§ **To do**:
What are the lines from the one containing "they show that" through the end of the listing below? Return them exactly, and only them.

== Segment start ==

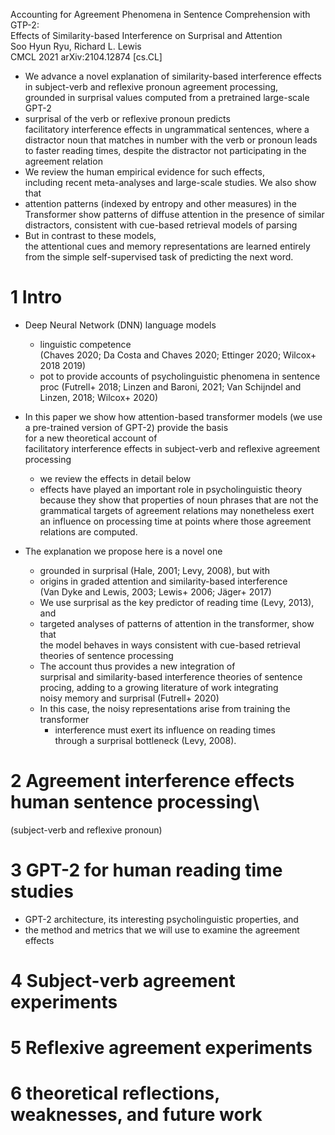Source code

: Accounting for Agreement Phenomena in Sentence Comprehension with GTP-2:\
  Effects of Similarity-based Interference on Surprisal and Attention\
Soo Hyun Ryu, Richard L. Lewis\
CMCL 2021 arXiv:2104.12874 [cs.CL]

* We advance a novel explanation of similarity-based interference effects in
  subject-verb and reflexive pronoun agreement processing,\
  grounded in surprisal values computed from a pretrained large-scale GPT-2
* surprisal of the verb or reflexive pronoun predicts\
  facilitatory interference effects in ungrammatical sentences, where a
  distractor noun that matches in number with the verb or pronoun leads to
  faster reading times, despite the distractor not participating in the
  agreement relation
* We review the human empirical evidence for such effects,\
  including recent meta-analyses and large-scale studies. We also show that
* attention patterns (indexed by entropy and other measures) in the Transformer
  show patterns of diffuse attention in the presence of similar distractors,
  consistent with cue-based retrieval models of parsing
* But in contrast to these models,\
  the attentional cues and memory representations are learned entirely from the
  simple self-supervised task of predicting the next word.

# 1 Intro

* Deep Neural Network (DNN) language models
  * linguistic competence \
    (Chaves 2020; Da Costa and Chaves 2020; Ettinger 2020; Wilcox+ 2018 2019)
  * pot to provide accounts of psycholinguistic phenomena in sentence proc
    (Futrell+ 2018; Linzen and Baroni, 2021; Van Schijndel and Linzen, 2018;
    Wilcox+ 2020)
* In this paper we show how attention-based transformer models (we use a
  pre-trained version of GPT-2) provide the basis\
  for a new theoretical account of\
  facilitatory interference effects in subject-verb and reflexive agreement
  processing
  * we review the effects in detail below
  * effects have played an important role in psycholinguistic theory because
    they show that properties of noun phrases that are not the grammatical
    targets of agreement relations may nonetheless exert an influence on
    processing time at points where those agreement relations are computed.

* The explanation we propose here is a novel one
  * grounded in surprisal (Hale, 2001; Levy, 2008), but with
  * origins in graded attention and similarity-based interference\
    (Van Dyke and Lewis, 2003; Lewis+ 2006; Jäger+ 2017)
  * We use surprisal as the key predictor of reading time (Levy, 2013), and
  * targeted analyses of patterns of attention in the transformer, show that\
    the model behaves in ways consistent with cue-based retrieval theories of
    sentence processing
  * The account thus provides a new integration of\
    surprisal and similarity-based interference theories of sentence procing,
    adding to a growing literature of work integrating\
    noisy memory and surprisal (Futrell+ 2020)
  * In this case, the noisy representations arise from training the transformer
    * interference must exert its influence on reading times\
      through a surprisal bottleneck (Levy, 2008).

# 2 Agreement interference effects human sentence processing\
(subject-verb and reflexive pronoun)

# 3 GPT-2 for human reading time studies

* GPT-2 architecture, its interesting psycholinguistic properties, and
* the method and metrics that we will use to examine the agreement effects

# 4 Subject-verb agreement experiments

# 5 Reflexive agreement experiments

# 6 theoretical reflections, weaknesses, and future work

== Segment end ==

§ **Exercise solution**:
    they show that properties of noun phrases that are not the grammatical
    targets of agreement relations may nonetheless exert an influence on
    processing time at points where those agreement relations are computed.

* The explanation we propose here is a novel one
  * grounded in surprisal (Hale, 2001; Levy, 2008), but with
  * origins in graded attention and similarity-based interference\
    (Van Dyke and Lewis, 2003; Lewis+ 2006; Jäger+ 2017)
  * We use surprisal as the key predictor of reading time (Levy, 2013), and
  * targeted analyses of patterns of attention in the transformer, show that\
    the model behaves in ways consistent with cue-based retrieval theories of
    sentence processing
  * The account thus provides a new integration of\
    surprisal and similarity-based interference theories of sentence procing,
    adding to a growing literature of work integrating\
    noisy memory and surprisal (Futrell+ 2020)
  * In this case, the noisy representations arise from training the transformer
    * interference must exert its influence on reading times\
      through a surprisal bottleneck (Levy, 2008).

# 2 Agreement interference effects human sentence processing\
(subject-verb and reflexive pronoun)

# 3 GPT-2 for human reading time studies

* GPT-2 architecture, its interesting psycholinguistic properties, and
* the method and metrics that we will use to examine the agreement effects

# 4 Subject-verb agreement experiments

# 5 Reflexive agreement experiments

# 6 theoretical reflections, weaknesses, and future work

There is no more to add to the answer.